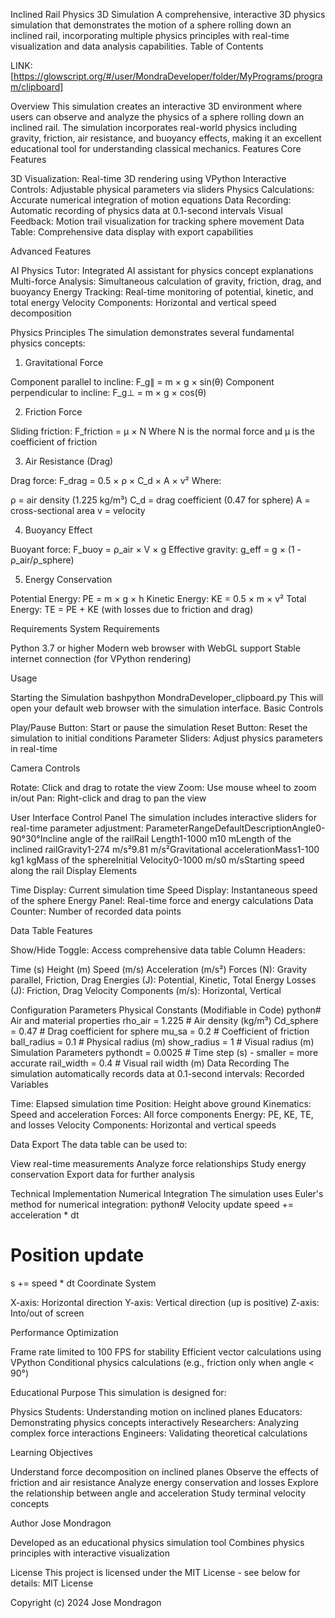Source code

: Inclined Rail Physics 3D Simulation
A comprehensive, interactive 3D physics simulation that demonstrates the motion of a sphere rolling down an inclined rail, incorporating multiple physics principles with real-time visualization and data analysis capabilities.
Table of Contents

LINK: [https://glowscript.org/#/user/MondraDeveloper/folder/MyPrograms/program/clipboard]

Overview
This simulation creates an interactive 3D environment where users can observe and analyze the physics of a sphere rolling down an inclined rail. The simulation incorporates real-world physics including gravity, friction, air resistance, and buoyancy effects, making it an excellent educational tool for understanding classical mechanics.
Features
Core Features

3D Visualization: Real-time 3D rendering using VPython
Interactive Controls: Adjustable physical parameters via sliders
Physics Calculations: Accurate numerical integration of motion equations
Data Recording: Automatic recording of physics data at 0.1-second intervals
Visual Feedback: Motion trail visualization for tracking sphere movement
Data Table: Comprehensive data display with export capabilities

Advanced Features

AI Physics Tutor: Integrated AI assistant for physics concept explanations
Multi-force Analysis: Simultaneous calculation of gravity, friction, drag, and buoyancy
Energy Tracking: Real-time monitoring of potential, kinetic, and total energy
Velocity Components: Horizontal and vertical speed decomposition

Physics Principles
The simulation demonstrates several fundamental physics concepts:
1. Gravitational Force

Component parallel to incline: F_g∥ = m × g × sin(θ)
Component perpendicular to incline: F_g⊥ = m × g × cos(θ)

2. Friction Force

Sliding friction: F_friction = μ × N
Where N is the normal force and μ is the coefficient of friction

3. Air Resistance (Drag)

Drag force: F_drag = 0.5 × ρ × C_d × A × v²
Where:

ρ = air density (1.225 kg/m³)
C_d = drag coefficient (0.47 for sphere)
A = cross-sectional area
v = velocity

4. Buoyancy Effect

Buoyant force: F_buoy = ρ_air × V × g
Effective gravity: g_eff = g × (1 - ρ_air/ρ_sphere)

5. Energy Conservation

Potential Energy: PE = m × g × h
Kinetic Energy: KE = 0.5 × m × v²
Total Energy: TE = PE + KE (with losses due to friction and drag)

Requirements
System Requirements

Python 3.7 or higher
Modern web browser with WebGL support
Stable internet connection (for VPython rendering)

Usage

Starting the Simulation
bashpython MondraDeveloper_clipboard.py
This will open your default web browser with the simulation interface.
Basic Controls

Play/Pause Button: Start or pause the simulation
Reset Button: Reset the simulation to initial conditions
Parameter Sliders: Adjust physics parameters in real-time


Camera Controls

Rotate: Click and drag to rotate the view
Zoom: Use mouse wheel to zoom in/out
Pan: Right-click and drag to pan the view



User Interface
Control Panel
The simulation includes interactive sliders for real-time parameter adjustment:
ParameterRangeDefaultDescriptionAngle0-90°30°Incline angle of the railRail Length1-1000 m10 mLength of the inclined railGravity1-274 m/s²9.81 m/s²Gravitational accelerationMass1-100 kg1 kgMass of the sphereInitial Velocity0-1000 m/s0 m/sStarting speed along the rail
Display Elements

Time Display: Current simulation time
Speed Display: Instantaneous speed of the sphere
Energy Panel: Real-time force and energy calculations
Data Counter: Number of recorded data points

Data Table Features

Show/Hide Toggle: Access comprehensive data table
Column Headers:

Time (s)
Height (m)
Speed (m/s)
Acceleration (m/s²)
Forces (N): Gravity parallel, Friction, Drag
Energies (J): Potential, Kinetic, Total
Energy Losses (J): Friction, Drag
Velocity Components (m/s): Horizontal, Vertical



Configuration Parameters
Physical Constants (Modifiable in Code)
python# Air and material properties
rho_air = 1.225          # Air density (kg/m³)
Cd_sphere = 0.47         # Drag coefficient for sphere
mu_sa = 0.2              # Coefficient of friction
ball_radius = 0.1        # Physical radius (m)
show_radius = 1          # Visual radius (m)
Simulation Parameters
pythondt = 0.0025              # Time step (s) - smaller = more accurate
rail_width = 0.4         # Visual rail width (m)
Data Recording
The simulation automatically records data at 0.1-second intervals:
Recorded Variables

Time: Elapsed simulation time
Position: Height above ground
Kinematics: Speed and acceleration
Forces: All force components
Energy: PE, KE, TE, and losses
Velocity Components: Horizontal and vertical speeds

Data Export
The data table can be used to:

View real-time measurements
Analyze force relationships
Study energy conservation
Export data for further analysis

Technical Implementation
Numerical Integration
The simulation uses Euler's method for numerical integration:
python# Velocity update
speed += acceleration * dt

# Position update
s += speed * dt
Coordinate System

X-axis: Horizontal direction
Y-axis: Vertical direction (up is positive)
Z-axis: Into/out of screen

Performance Optimization

Frame rate limited to 100 FPS for stability
Efficient vector calculations using VPython
Conditional physics calculations (e.g., friction only when angle < 90°)

Educational Purpose
This simulation is designed for:

Physics Students: Understanding motion on inclined planes
Educators: Demonstrating physics concepts interactively
Researchers: Analyzing complex force interactions
Engineers: Validating theoretical calculations

Learning Objectives

Understand force decomposition on inclined planes
Observe the effects of friction and air resistance
Analyze energy conservation and losses
Explore the relationship between angle and acceleration
Study terminal velocity concepts

Author
Jose Mondragon

Developed as an educational physics simulation tool
Combines physics principles with interactive visualization

License
This project is licensed under the MIT License - see below for details:
MIT License

Copyright (c) 2024 Jose Mondragon

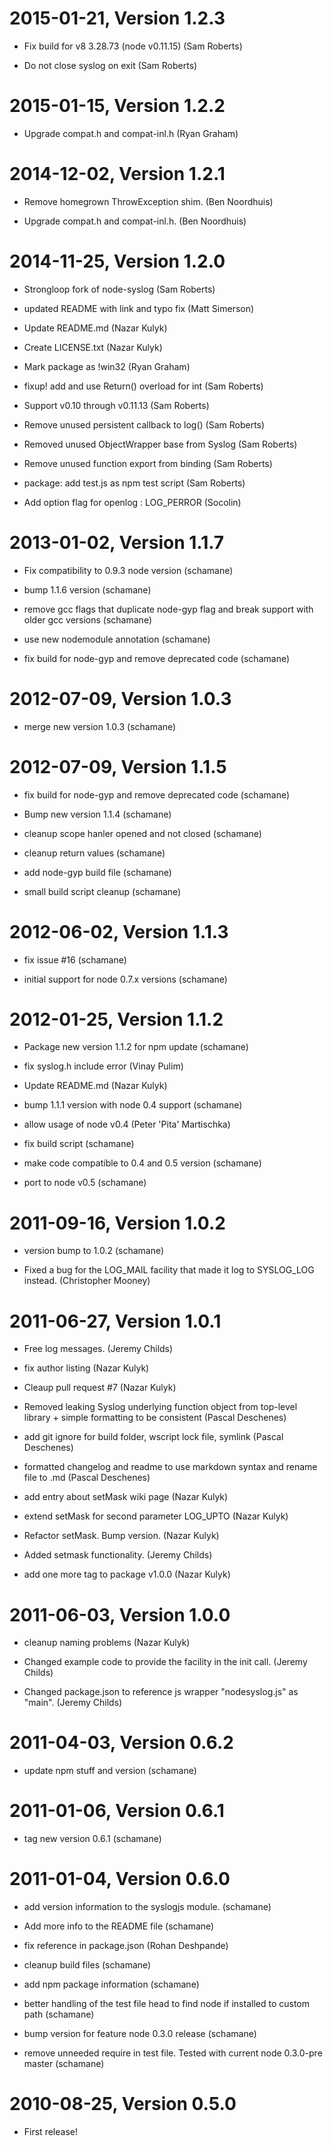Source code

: 2015-01-21, Version 1.2.3
=========================

 * Fix build for v8 3.28.73 (node v0.11.15) (Sam Roberts)

 * Do not close syslog on exit (Sam Roberts)


2015-01-15, Version 1.2.2
=========================

 * Upgrade compat.h and compat-inl.h (Ryan Graham)


2014-12-02, Version 1.2.1
=========================

 * Remove homegrown ThrowException shim. (Ben Noordhuis)

 * Upgrade compat.h and compat-inl.h. (Ben Noordhuis)


2014-11-25, Version 1.2.0
=========================

 * Strongloop fork of node-syslog (Sam Roberts)

 * updated README with link and typo fix (Matt Simerson)

 * Update README.md (Nazar Kulyk)

 * Create LICENSE.txt (Nazar Kulyk)

 * Mark package as !win32 (Ryan Graham)

 * fixup! add and use Return() overload for int (Sam Roberts)

 * Support v0.10 through v0.11.13 (Sam Roberts)

 * Remove unused persistent callback to log() (Sam Roberts)

 * Removed unused ObjectWrapper base from Syslog (Sam Roberts)

 * Remove unused function export from binding (Sam Roberts)

 * package: add test.js as npm test script (Sam Roberts)

 * Add option flag for openlog : LOG_PERROR (Socolin)


2013-01-02, Version 1.1.7
=========================

 * Fix compatibility to 0.9.3 node version (schamane)

 * bump 1.1.6 version (schamane)

 * remove gcc flags that duplicate node-gyp flag and break support with older gcc versions (schamane)

 * use new nodemodule annotation (schamane)

 * fix build for node-gyp and remove deprecated code (schamane)


2012-07-09, Version 1.0.3
=========================

 * merge new version 1.0.3 (schamane)


2012-07-09, Version 1.1.5
=========================

 * fix build for node-gyp and remove deprecated code (schamane)

 * Bump new version 1.1.4 (schamane)

 * cleanup scope hanler opened and not closed (schamane)

 * cleanup return values (schamane)

 * add node-gyp build file (schamane)

 * small build script cleanup (schamane)


2012-06-02, Version 1.1.3
=========================

 * fix issue #16 (schamane)

 * initial support for node 0.7.x versions (schamane)


2012-01-25, Version 1.1.2
=========================

 * Package new version 1.1.2 for npm update (schamane)

 * fix syslog.h include error (Vinay Pulim)

 * Update README.md (Nazar Kulyk)

 * bump 1.1.1 version with node 0.4 support (schamane)

 * allow usage of node v0.4 (Peter 'Pita' Martischka)

 * fix build script (schamane)

 * make code compatible to 0.4 and 0.5 version (schamane)

 * port to node v0.5 (schamane)


2011-09-16, Version 1.0.2
=========================

 * version bump to 1.0.2 (schamane)

 * Fixed a bug for the LOG_MAIL facility that made it log to SYSLOG_LOG instead. (Christopher Mooney)


2011-06-27, Version 1.0.1
=========================

 * Free log messages. (Jeremy Childs)

 * fix author listing (Nazar Kulyk)

 * Cleaup pull request #7 (Nazar Kulyk)

 * Removed leaking Syslog underlying function object from top-level library + simple formatting to be consistent (Pascal Deschenes)

 * add git ignore for build folder, wscript lock file, symlink (Pascal Deschenes)

 * formatted changelog and readme to use markdown syntax and rename file to .md (Pascal Deschenes)

 * add entry about setMask wiki page (Nazar Kulyk)

 * extend setMask for second parameter LOG_UPTO (Nazar Kulyk)

 * Refactor setMask. Bump version. (Nazar Kulyk)

 * Added setmask functionality. (Jeremy Childs)

 * add one more tag to package v1.0.0 (Nazar Kulyk)


2011-06-03, Version 1.0.0
=========================

 * cleanup naming problems (Nazar Kulyk)

 * Changed example code to provide the facility in the init call. (Jeremy Childs)

 * Changed package.json to reference js wrapper "nodesyslog.js" as "main". (Jeremy Childs)


2011-04-03, Version 0.6.2
=========================

 * update npm stuff and version (schamane)


2011-01-06, Version 0.6.1
=========================

 * tag new version 0.6.1 (schamane)


2011-01-04, Version 0.6.0
=========================

 * add version information to the syslogjs module. (schamane)

 * Add more info to the README file (schamane)

 * fix reference in package.json (Rohan Deshpande)

 * cleanup build files (schamane)

 * add npm package information (schamane)

 * better handling of the test file head to find node if installed to custom path (schamane)

 * bump version for feature node 0.3.0 release (schamane)

 * remove unneeded require in test file. Tested with current node 0.3.0-pre master (schamane)


2010-08-25, Version 0.5.0
=========================

 * First release!
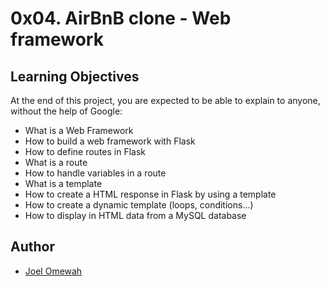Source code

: # 0x04. AirBnB clone - Web framework

## Learning Objectives
At the end of this project, you are expected to be able to explain to anyone, without the help of Google:

* What is a Web Framework
* How to build a web framework with Flask
* How to define routes in Flask
* What is a route
* How to handle variables in a route
* What is a template
* How to create a HTML response in Flask by using a template
* How to create a dynamic template (loops, conditions…)
* How to display in HTML data from a MySQL database

## Author
* [Joel Omewah](https://github.com/Omewah)
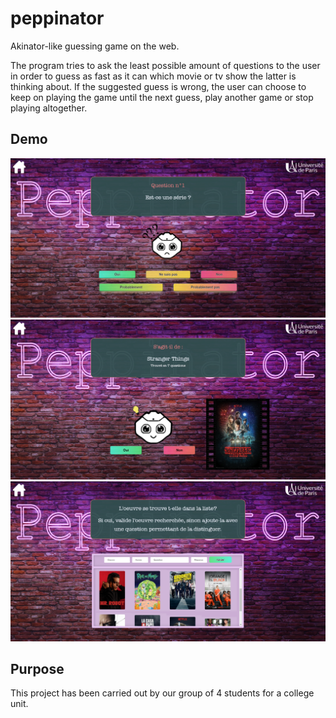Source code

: # peppinator
Akinator-like guessing game on the web.

The program tries to ask the least possible amount of questions to the user in order to guess as fast as it can which movie or tv show the latter is thinking about.
If the suggested guess is wrong, the user can choose to keep on playing the game until the next guess, play another game or stop playing altogether.

## Demo
![here](/demo/gamescreen.png)
![here](/demo/guessscreen.png)
![here](/demo/suggestionscreen.png)

## Purpose
This project has been carried out by our group of 4 students for a college unit. 
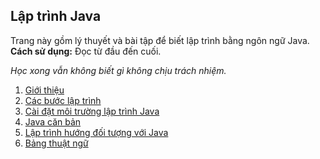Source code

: ## Lập trình Java

Trang này gồm lý thuyết và bài tập để biết lập trình bằng ngôn ngữ Java.  
**Cách sử dụng:** Đọc từ đầu đến cuối.

*Học xong vẫn không biết gì không chịu trách nhiệm.*

1. [Giới thiệu](introduction)
1. [Các bước lập trình](programming-process)
1. [Cài đặt môi trường lập trình Java](preparation)
1. [Java căn bản](java-basic)
1. [Lập trình hướng đối tượng với Java](java-oop)
1. [Bảng thuật ngữ](terminology.md)
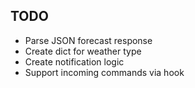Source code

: ## TODO

* Parse JSON forecast response
* Create dict for weather type
* Create notification logic
* Support incoming commands via hook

^^^^^^^^

PROBLEM TO WORK ON. Copy the lines above exactly, starting at the one with "package.json (Rohan Deshpande)" and ending at the one with "## Learning Objectives", both included. Leave out any pictures and add nothing else.

PROBLEM SOLUTION.
 * fix reference in package.json (Rohan Deshpande)

 * cleanup build files (schamane)

 * add npm package information (schamane)

 * better handling of the test file head to find node if installed to custom path (schamane)

 * bump version for feature node 0.3.0 release (schamane)

 * remove unneeded require in test file. Tested with current node 0.3.0-pre master (schamane)


2010-08-25, Version 0.5.0
=========================

 * First release!
Source code

: # 0x04. AirBnB clone - Web framework

## Learning Objectives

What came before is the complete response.